Já no caso da agroecologia, a semente é vista como uma entidade biológica inserida num contexto social, ecológico e humano — "um recurso renovável e regenerativo, fonte e parte de colheitas, cujo uso contribui para a estabilidade dos agrossistemas dos quais são componentes", explicou.

Obstáculos

A expectativa de Lacey é que a estruturação da agroecologia como ciência contribua para a transposição de dois grandes obstáculos ao avanço do modelo agroecológico de produção: a carência de recursos e a resistência dos agricultores.

A questão dos recursos diz respeito sobretudo ao custeio dos estudos desenvolvidos nas universidades, que geralmente são financiados por laboratórios e grandes corporações.

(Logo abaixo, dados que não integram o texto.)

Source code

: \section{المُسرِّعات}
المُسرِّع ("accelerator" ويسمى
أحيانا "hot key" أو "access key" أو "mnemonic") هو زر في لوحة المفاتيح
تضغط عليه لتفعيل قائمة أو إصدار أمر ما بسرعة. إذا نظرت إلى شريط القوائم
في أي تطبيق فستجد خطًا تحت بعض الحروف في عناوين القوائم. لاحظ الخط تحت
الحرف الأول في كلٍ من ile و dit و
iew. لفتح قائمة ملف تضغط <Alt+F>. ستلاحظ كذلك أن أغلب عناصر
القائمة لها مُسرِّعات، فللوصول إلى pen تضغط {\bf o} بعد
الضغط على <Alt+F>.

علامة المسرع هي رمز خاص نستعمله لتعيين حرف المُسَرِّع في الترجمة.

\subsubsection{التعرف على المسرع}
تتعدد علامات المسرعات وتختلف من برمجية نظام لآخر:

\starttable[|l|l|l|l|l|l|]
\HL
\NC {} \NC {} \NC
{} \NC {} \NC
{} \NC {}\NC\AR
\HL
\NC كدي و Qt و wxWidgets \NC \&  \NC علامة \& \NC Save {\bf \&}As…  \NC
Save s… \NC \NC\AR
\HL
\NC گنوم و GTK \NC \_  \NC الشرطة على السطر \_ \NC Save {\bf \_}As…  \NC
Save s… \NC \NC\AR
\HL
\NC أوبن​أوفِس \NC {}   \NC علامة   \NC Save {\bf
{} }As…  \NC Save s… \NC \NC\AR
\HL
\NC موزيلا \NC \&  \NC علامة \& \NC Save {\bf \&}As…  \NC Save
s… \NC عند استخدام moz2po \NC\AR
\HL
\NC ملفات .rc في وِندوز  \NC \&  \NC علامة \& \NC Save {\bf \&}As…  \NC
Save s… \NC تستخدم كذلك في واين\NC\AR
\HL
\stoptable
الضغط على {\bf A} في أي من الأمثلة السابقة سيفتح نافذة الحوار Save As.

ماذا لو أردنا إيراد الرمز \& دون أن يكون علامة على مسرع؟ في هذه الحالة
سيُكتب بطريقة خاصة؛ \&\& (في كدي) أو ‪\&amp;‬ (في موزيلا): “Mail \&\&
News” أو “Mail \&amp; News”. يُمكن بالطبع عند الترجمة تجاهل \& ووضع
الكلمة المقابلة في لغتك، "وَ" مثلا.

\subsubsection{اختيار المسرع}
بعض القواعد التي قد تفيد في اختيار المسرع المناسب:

Segundo o filósofo, isso faz com que os cientistas da área fiquem amarrados aos interesses do capital. Daí a necessidade de investir na agroecologia como ciência e de dar forma a estratégias de pesquisa plurais, que permitam unir multinacionais e comunidades agroecológicas, afirmou.

"É importante tentar introduzir a agricultura em muitas áreas da universidade, não só na agronomia. O sistema total agroalimentar engloba diversas dimensões — saúde, psicologia, sociologia, ciências políticas. Nossa luta dentro da universidade envolve um esforço dentro de muitas áreas", relatou.

De acordo com ele, a incorporação da agroecologia à atividade científica pode ajudar a romper, também, a barreira do ceticismo, uma vez que é difícil convencer pequenos agricultores tradicionais a adotar as práticas agroecológicas. "É importante identificar casos de sucesso, pois a única maneira de convencer é o exemplo. Quando os agricultores veem os resultados, se convencem", finalizou.